*** Opening INFORMATION GIVEN ***

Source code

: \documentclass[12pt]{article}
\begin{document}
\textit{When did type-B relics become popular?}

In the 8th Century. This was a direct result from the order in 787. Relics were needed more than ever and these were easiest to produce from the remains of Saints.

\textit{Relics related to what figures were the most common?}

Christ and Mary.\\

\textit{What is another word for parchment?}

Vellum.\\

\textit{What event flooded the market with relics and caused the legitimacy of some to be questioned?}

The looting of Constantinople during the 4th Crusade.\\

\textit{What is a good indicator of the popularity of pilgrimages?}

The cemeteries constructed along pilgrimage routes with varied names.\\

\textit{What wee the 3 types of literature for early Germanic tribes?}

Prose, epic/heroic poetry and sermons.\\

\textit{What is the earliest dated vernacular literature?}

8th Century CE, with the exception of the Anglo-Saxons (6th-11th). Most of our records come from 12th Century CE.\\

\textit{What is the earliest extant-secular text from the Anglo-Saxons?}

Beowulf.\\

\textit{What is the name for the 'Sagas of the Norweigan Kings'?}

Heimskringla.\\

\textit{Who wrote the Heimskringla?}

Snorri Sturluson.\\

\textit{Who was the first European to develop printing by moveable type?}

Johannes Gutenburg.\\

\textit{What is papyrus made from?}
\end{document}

*** Closing INFORMATION GIVEN ***

Filter these records, keeping every line where the word "Saxons" occurs.

8th Century CE, with the exception of the Anglo-Saxons (6th-11th). Most of our records come from 12th Century CE.\\
\textit{What is the earliest extant-secular text from the Anglo-Saxons?}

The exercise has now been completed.